Posted on: Friday, August 13, 2004

Iraq's win brings hope to a country

By Ferd Lewis
Advertiser Columnist

For once there were scenes of an Iraqi demonstration that told a story of poignancy and hope, not death and despair. No weapons in the hands of frenzied mobs this time, just tears of triumph and hugs of elation on a soccer field and in the stands.

For perhaps the first time since the statue of Saddam Hussein was sent crashing down off its pedestal in downtown Baghdad, here was something that all Iraqis, and those who wish for peace in their fractured land, could share a moment in cheer.

Well, at least those outside of Portugal, the 4-2 stunning upset victim of Iraq in yesterday's first-round Olympic men's soccer match in Patras, Greece.

Here the traditional opening ceremonies don't take place until today and already the bar has been set high for this Olympiad, both in terms of athletic accomplishment and human significance.

Think the Olympics are all about medal counts and world records? This match said otherwise in so many ways and in any number of languages.

For purely sport, the result was remarkable in that just a month ago Portugal was a European Cup finalist against Greece. Iraq? It was a longshot — in more ways than one — just to get to Greece this week.

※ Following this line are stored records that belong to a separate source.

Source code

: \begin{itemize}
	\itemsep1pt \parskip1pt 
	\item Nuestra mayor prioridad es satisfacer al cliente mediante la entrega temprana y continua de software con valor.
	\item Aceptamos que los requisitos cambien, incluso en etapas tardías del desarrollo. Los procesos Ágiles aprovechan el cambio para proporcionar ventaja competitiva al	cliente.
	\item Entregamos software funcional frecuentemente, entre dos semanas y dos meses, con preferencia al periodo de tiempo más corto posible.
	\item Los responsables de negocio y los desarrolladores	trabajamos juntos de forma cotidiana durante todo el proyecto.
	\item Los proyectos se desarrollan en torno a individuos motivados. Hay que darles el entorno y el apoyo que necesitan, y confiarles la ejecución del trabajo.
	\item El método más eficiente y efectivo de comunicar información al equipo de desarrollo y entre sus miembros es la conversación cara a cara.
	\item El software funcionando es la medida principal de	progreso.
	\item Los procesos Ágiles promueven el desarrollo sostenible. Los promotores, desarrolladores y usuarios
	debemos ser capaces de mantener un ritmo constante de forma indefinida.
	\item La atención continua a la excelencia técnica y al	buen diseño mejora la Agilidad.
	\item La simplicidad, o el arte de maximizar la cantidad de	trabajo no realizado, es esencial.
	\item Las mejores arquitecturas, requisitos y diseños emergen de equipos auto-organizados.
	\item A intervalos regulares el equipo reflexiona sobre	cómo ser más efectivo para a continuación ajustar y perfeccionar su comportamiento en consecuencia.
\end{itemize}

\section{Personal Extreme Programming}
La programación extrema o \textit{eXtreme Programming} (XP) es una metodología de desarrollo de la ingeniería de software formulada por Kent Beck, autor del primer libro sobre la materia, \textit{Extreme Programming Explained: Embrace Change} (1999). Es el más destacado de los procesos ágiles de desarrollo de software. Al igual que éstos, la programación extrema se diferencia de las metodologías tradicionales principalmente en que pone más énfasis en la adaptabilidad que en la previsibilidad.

Its head coach wisely chose to stay in Germany after receiving threats that he wouldn't make it to Athens alive. Stadiums the team might have played in had been converted to military uses and the team hardly practiced, we are told, because of travel problems and security issues. All around them, daily life left little time for games.

That it was the soccer team that has given the country this first taste of triumph on a major international sporting stage in years carries considerable symbolism. For it was the soccer players that Uday Hussein, the eldest of the ruling despot's two sons, often chose to make the most brutal and visible examples of by torture and murder in the basement of the infamous Iraqi National Olympic building.

He tortured and murdered them for losing matches and perceived slights to the ruling family and the country. Human rights organizations and Iraqi opposition groups have documented cases of at least 50 athletes killed by the Husseins before they were toppled from power.

So terrible and well known had the terror of athletes become, that Iraq, which was sending nearly 50 athletes to the Olympics back in 1980 as Saddam Hussein seized control, was down to just four willing participants for Sydney in 2000.

The message was clear: If star athletes weren't safe, then the public had best watch its step, too.

That period of terror is behind Iraq now. And someday soon, you hope, the current killing and violence will end, too.

Until then, sports has provided an Olympic moment of hope for better times to rally around.